Of course, you can’t write about fashion in 2007 without acknowledging the prevalence of hip-hop, which has brought such things as princess-cut diamonds and rose-gold grills into the popular domain. But not everybody has enough ends to buy the custom-made grill or spangly diamond-stud earrings worn by East Bay rapper Kafani (who resembles a Christmas tree when he’s fully suited and booted). Nineteen-year old producer and Adidas store clerk Josh Diggs (aka J Diggs, aka Lil’ Diggs) opts for a cheaper version: cubic zirconium earrings that could easily pass for the real thing.

But in hip-hop, flossin’ ice is just the tip of the iceberg. Besides those provincial “Bay Area Represent” T-shirts (a relic of the now-defunct hyphy movement), the biggest fashion item of 2007 is the multi-colored hoodie, popularized by Ecko Steelo, Sean John, and Triple 5 Soul. Available in various colors and paisley, cartoon, dollar sign, or gold chain prints, these lightweight fleece jackets are a brassier version of a hoodie that enjoyed fleeting popularity in 1992. Fourteen-year-old Far West High School student Kwame Nitoto scored his skull print hoodie at Hot Topic. He pairs it with Vegas Adidas, which have a pin-up girl logo on each side and lucky 7 shoestrings. Nitoto’s whole ensemble combines the urban hip-hop look with styles cribbed from punk rock and skateboarding culture (hence the bright-colored shoelaces and Hot Topic skulls), creating a hybrid that’s become enormously popular since 2004, again thanks to rap acts like the Wolf Pack and Mistah FAB.

Nitoto isn’t the only one appropriating punk culture and presenting it in a more polished, commercialized form. Mohawk and faux hawk hairstyles have an on-again off-again presence in popular culture, and right now they appear to be on. Locicero sports a Mohawk with snazzy blond highlights, while 25-year-old Rockridge bookstore clerk Ill Nippashi combines hers with fake Clark Kent glasses, a tailored cardigan, and black suspenders. “My other fake glasses got stolen, so I cut my hair on a whim,” Nippashi explained, adding that the Mohawk was an improvement on her former hairstyle. “It was a severe part and like, completely like, that weird hair helmet thing. You know what I’m talking about? Sort of growing out, really kind of sleazy John Waters-ish,” she said. “Without the glasses, the severely parted and slicked hair wasn’t good.”

Most people who sport regurgitated ’80s styles do so with utmost sincerity, even when they have a sense of humor about it (Nippashi describes her look of the season as “post-punk dandy”). Then there’s the Mama Buzz Cafe clientele.
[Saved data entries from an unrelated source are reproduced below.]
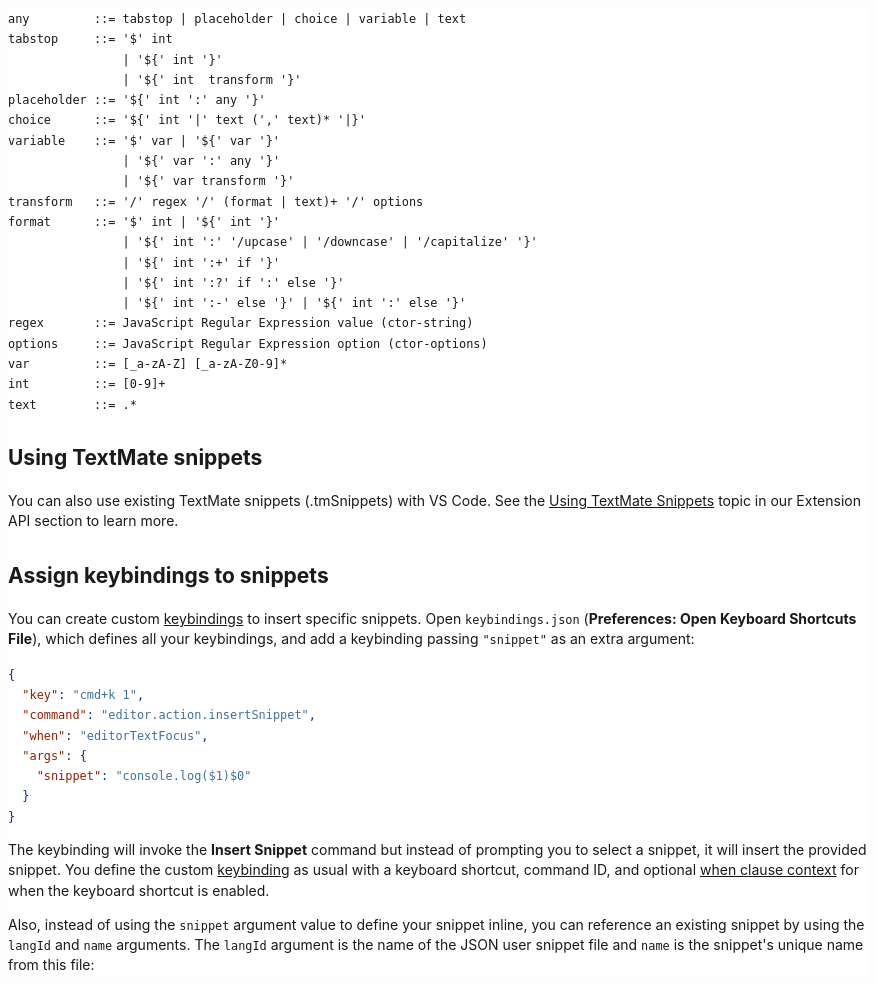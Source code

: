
 ```
any         ::= tabstop | placeholder | choice | variable | text
tabstop     ::= '$' int
                | '${' int '}'
                | '${' int  transform '}'
placeholder ::= '${' int ':' any '}'
choice      ::= '${' int '|' text (',' text)* '|}'
variable    ::= '$' var | '${' var '}'
                | '${' var ':' any '}'
                | '${' var transform '}'
transform   ::= '/' regex '/' (format | text)+ '/' options
format      ::= '$' int | '${' int '}'
                | '${' int ':' '/upcase' | '/downcase' | '/capitalize' '}'
                | '${' int ':+' if '}'
                | '${' int ':?' if ':' else '}'
                | '${' int ':-' else '}' | '${' int ':' else '}'
regex       ::= JavaScript Regular Expression value (ctor-string)
options     ::= JavaScript Regular Expression option (ctor-options)
var         ::= [_a-zA-Z] [_a-zA-Z0-9]*
int         ::= [0-9]+
text        ::= .*
```

## Using TextMate snippets

You can also use existing TextMate snippets (.tmSnippets) with VS Code. See the [Using TextMate Snippets](/api/language-extensions/snippet-guide.md#using-textmate-snippets) topic in our Extension API section to learn more.

## Assign keybindings to snippets

You can create custom [keybindings](/docs/getstarted/keybindings.md) to insert specific snippets. Open `keybindings.json` (**Preferences: Open Keyboard Shortcuts File**), which defines all your keybindings, and add a keybinding passing `"snippet"` as an extra argument:

```json
{
  "key": "cmd+k 1",
  "command": "editor.action.insertSnippet",
  "when": "editorTextFocus",
  "args": {
    "snippet": "console.log($1)$0"
  }
}
```

The keybinding will invoke the **Insert Snippet** command but instead of prompting you to select a snippet, it will insert the provided snippet. You define the custom [keybinding](/docs/getstarted/keybindings.md) as usual with a keyboard shortcut, command ID, and optional [when clause context](/docs/getstarted/keybindings.md#when-clause-contexts) for when the keyboard shortcut is enabled.

Also, instead of using the `snippet` argument value to define your snippet inline, you can reference an existing snippet by using the `langId` and `name` arguments. The `langId` argument is the name of the JSON user snippet file and `name` is the snippet's unique name from this file:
Oft characterized as a flagship for the “hipsterization” of downtown Oakland, Mama Buzz is so ironic and so self-consciously cool that, in fact, the irony gets ironized. Take the crowd gathered there on a recent Wednesday afternoon: 22-year-old West Oakland painter Jennifer Burgos wears beer cap earrings, camouflage slip-on sneakers, a red puffy jacket, and a shirt with a taco and French fry logo. Her friend Gage Boone — a 23-year-old artist and couch surfer — wears frayed jeans, a big studded belt, and earrings inherited from his grandmother. Twenty-three-year old creative writing student Tika Hall wears a Teenage Mutant Ninja Turtles bandanna, sweater sleeves, and a Timbuktu bike messenger bag with a patch from her friend’s band. “Vitamin Piss,” she explained. “It has a giant dick on it. I think it’s funny.”
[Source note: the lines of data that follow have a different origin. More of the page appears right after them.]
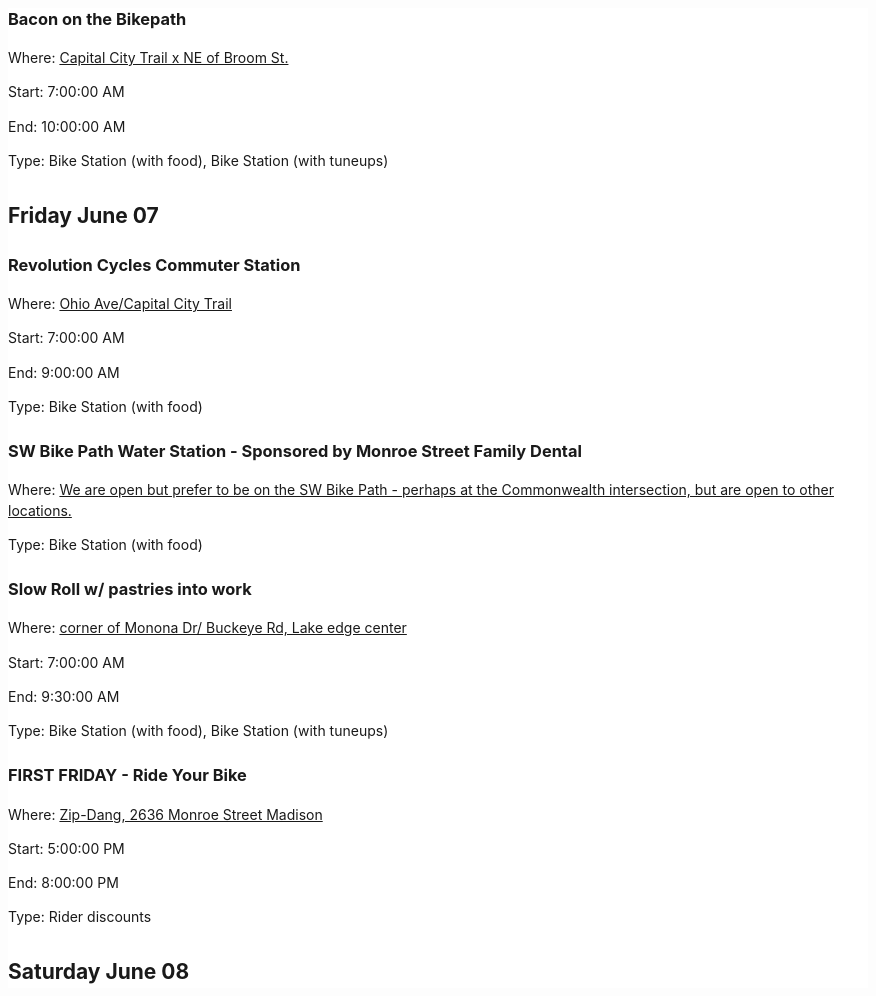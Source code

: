 
### Bacon on the Bikepath

Where: [Capital City Trail x NE of Broom St.](https://www.google.com/maps/search/?api=1&query=Capital%20City%20Trail%20x%20NE%20of%20Broom%20St.)

Start: 7:00:00 AM

End: 10:00:00 AM

Type: Bike Station (with food), Bike Station (with tuneups)


Friday June 07
--------------


### Revolution Cycles Commuter Station

Where: [Ohio Ave/Capital City Trail](https://www.google.com/maps/search/?api=1&query=Ohio%20Ave%2FCapital%20City%20Trail)

Start: 7:00:00 AM

End: 9:00:00 AM

Type: Bike Station (with food)


### SW Bike Path Water Station - Sponsored by Monroe Street Family Dental

Where: [We are open but prefer to be on the SW Bike Path - perhaps at the Commonwealth intersection, but are open to other locations.](https://www.google.com/maps/search/?api=1&query=We%20are%20open%20but%20prefer%20to%20be%20on%20the%20SW%20Bike%20Path%20-%20perhaps%20at%20the%20Commonwealth%20intersection%2C%20but%20are%20open%20to%20other%20locations.)

Type: Bike Station (with food)


### Slow Roll w/ pastries into work

Where: [corner of Monona Dr/ Buckeye Rd, Lake edge center](https://www.google.com/maps/search/?api=1&query=corner%20of%20Monona%20Dr%2F%20Buckeye%20Rd%2C%20Lake%20edge%20center)

Start: 7:00:00 AM

End: 9:30:00 AM

Type: Bike Station (with food), Bike Station (with tuneups)


### FIRST FRIDAY - Ride Your Bike

Where: [Zip-Dang, 2636 Monroe Street Madison](https://www.google.com/maps/search/?api=1&query=Zip-Dang%2C%202636%20Monroe%20Street%20Madison)

Start: 5:00:00 PM

End: 8:00:00 PM

Type: Rider discounts


Saturday June 08
----------------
There’s definitely a Mama Buzz Cafe “look” that riffs off of current trends — the punky studded belts, Timbuktu bags, band patches, puffy jackets, and camouflage sneakers — and puts them back together in a way that implies “Look, I just don’t care, okay?” Some cafe dwellers would like you to think they got dressed in a Dumpster (“I picked everything up off the floor and put it on,” said Burgos; “I like my shoes because they have buttons on them … they’re really crappy quality,” said Hall). Others, like Boone, ascribe a greater meaning to their ensemble: “Sometimes I create personas that are kind of a joke, and looking at, like, trends and, like, being kind of satirical, I guess,” he explained.

If he meant to satirize a hipster — albeit a metrosexual hipster with a penchant for wearing grandmother earrings — then he’s pulling it off really well. Then again, satire is just soooo last season.